Stage 2. Germination.
2 to 10 days
After the seed has been planted germination starts to happen.
This is the first stage of the seeds awakened life. Underneath the soil, out of sight, the wispy roots reach out and a developing shoot pushes its way to the surface of the soil, looking for sunlight. When this shoot appears we know we’re on our way to growing a sunflower.
Stage 3. The Seedling, Leaf and Plant Development.
10 to 35 days.
Our seedling has become a young sunflower plant. This is its development stage to gain as much growth as it can.
If you have started your seeds off indoors then the time will come to harden them off and transfer them to their growing site outside. This usually happens towards the end of spring when the last of the harsh weather has gone.
The newly sprouted sunflower usually has 2 baby leaves on it and quickly grows many more as the stem starts to get taller. The first few sets of sunflower leaves are usually oval in shape but as more leaves come they look like the heart shaped leaves of a mature sunflower, only smaller.
Stage 4. Growing a Bud
35 to 65 days.
Our tall leafy maturing sunflower has grown big and strong enough to produce a bud.
Seeing buds on sunflowers is so exciting It means we’ve cared for our plant and hopefully we’ll reap the rewards of a flower, but we’re not quite there yet. Our sunflower plant is still growing and our bud is trying to get all the hours of sunlight it can in order to get as much energy for the bud to develop and enlarge.
The way our sunflower does this is by following the sun. It is a truly fascinating phenomena called heliotropism and I’ve written about this here
This is also the stage to keep your sunflower hydrated. Regular watering is so important for the budding and flowering stage of its life, so it can grow strong and big. If you need more details about watering I’ve written more information here.
Stage 5. Flowering.
65 to 85 days.
With all the care we have given our sunflower the bud has grown as big as it can and starts to flower.
Our sunflower has now reached its blooming stage and gently opens its petals. With all its glory it shows off to the world. We can enjoy this wondrous sight for a few weeks.
We’ve planted our sunflower to enjoy following their growth timeline but, if you so desired this is the time to display sunflowers indoors in a vase, by cutting a sufficient length of stem to do so.
Stage 6, Pollination
65 to 85 days.
Within the flowering stage Pollination takes place too.
In all its petaled gloriousness our sunflower welcomes pollinators to visit the thousands of nectar filled disc florets that are located within the large brown center circle.
The pollinators, mainly bees, sip on the nectar, while pollon gets stuck on their fluffy bodies. They transfer this pollen to another flower which starts the pollination and fertilization process.
Sunflowers pollinate in the usual two ways, but they also have a mysterious fail safe mechanism to ensure pollination and fertilisation does happen.
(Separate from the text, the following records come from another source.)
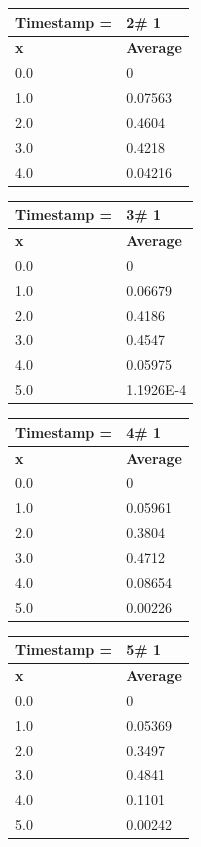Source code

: \begin{tabular}{|l||l|}
\hline
\textbf{Timestamp =} & \textbf{2}\# 1\\\hline
	\textbf{x} & \textbf{Average} \\ \hline
\hline
	0.0 & 0 \\ \hline
	1.0 & 0.07563 \\ \hline
	2.0 & 0.4604 \\ \hline
	3.0 & 0.4218 \\ \hline
	4.0 & 0.04216 \\ \hline
\end{tabular}
\begin{tabular}{|l||l|}
\hline
\textbf{Timestamp =} & \textbf{3}\# 1\\\hline
	\textbf{x} & \textbf{Average} \\ \hline
\hline
	0.0 & 0 \\ \hline
	1.0 & 0.06679 \\ \hline
	2.0 & 0.4186 \\ \hline
	3.0 & 0.4547 \\ \hline
	4.0 & 0.05975 \\ \hline
	5.0 & 1.1926E-4 \\ \hline
\end{tabular}

\begin{tabular}{|l||l|}
\hline
\textbf{Timestamp =} & \textbf{4}\# 1\\\hline
	\textbf{x} & \textbf{Average} \\ \hline
\hline
	0.0 & 0 \\ \hline
	1.0 & 0.05961 \\ \hline
	2.0 & 0.3804 \\ \hline
	3.0 & 0.4712 \\ \hline
	4.0 & 0.08654 \\ \hline
	5.0 & 0.00226 \\ \hline
\end{tabular}
\begin{tabular}{|l||l|}
\hline
\textbf{Timestamp =} & \textbf{5}\# 1\\\hline
	\textbf{x} & \textbf{Average} \\ \hline
\hline
	0.0 & 0 \\ \hline
	1.0 & 0.05369 \\ \hline
	2.0 & 0.3497 \\ \hline
	3.0 & 0.4841 \\ \hline
	4.0 & 0.1101 \\ \hline
	5.0 & 0.00242 \\ \hline
\end{tabular}

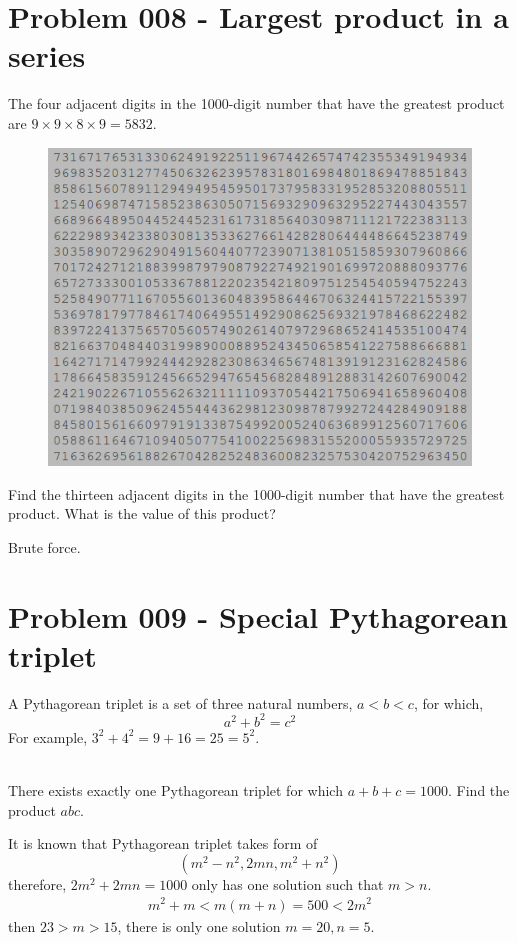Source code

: \section{Problem 008 - Largest product in a series}
\begin{prob}
The four adjacent digits in the 1000-digit number that have the greatest product are $9 \times 9 \times 8 \times 9 = 5832$.

\begin{figure}[hb!]
\begin{center}
\includegraphics[scale = 0.52]{pic/008.png}
\end{center}
\end{figure}


\noindent Find the thirteen adjacent digits in the 1000-digit number that have the greatest product. What is the value of this product?
\end{prob}

\begin{sol}
Brute force.
\end{sol}

\section{Problem 009 - Special Pythagorean triplet}
\begin{prob}
A Pythagorean triplet is a set of three natural numbers, $a < b < c$, for which,
$$a^2 + b^2 = c^2$$
For example, $3^2 + 4^2 = 9 + 16 = 25 = 5^2$.

\noindent\\ There exists exactly one Pythagorean triplet for which $a + b + c = 1000$.
Find the product $abc$.
\end{prob}
\begin{sol}
It is known that Pythagorean triplet takes form of
$$(m^2 - n^2, 2mn, m^2 + n^2)$$
therefore, $2m^2 + 2mn = 1000$ only has one solution such that $m > n$.
\begin{eqnarray}
m^2 + m < m(m + n) = 500 < 2 m ^2
\end{eqnarray}
then $23 > m > 15$, there is only one solution $m = 20, n = 5$.
\end{sol}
I’ve written about this amazing and wonderful fact here.
Stage 7. Seed Development
85 to 105 days.
After pollination the fertilized seeds start to develop and ripen.
This stage of our sunflower is fascinating in itself. The main object of its whole life cycle has come to this, producing as many healthy seeds as it can. The back of the sunflowers head starts to turn yellow, this is perfectly natural tells us that the seeds are ripening. This process could last up to 125 days depending on the variety and conditions.
The ripening seeds attract birds, animals and bugs to feast on. Watching these critters enjoy my sunflowers is a guilty pleasure of mine. it also acts as an education for children to spot different species of wildlife visiting your sunflower patch.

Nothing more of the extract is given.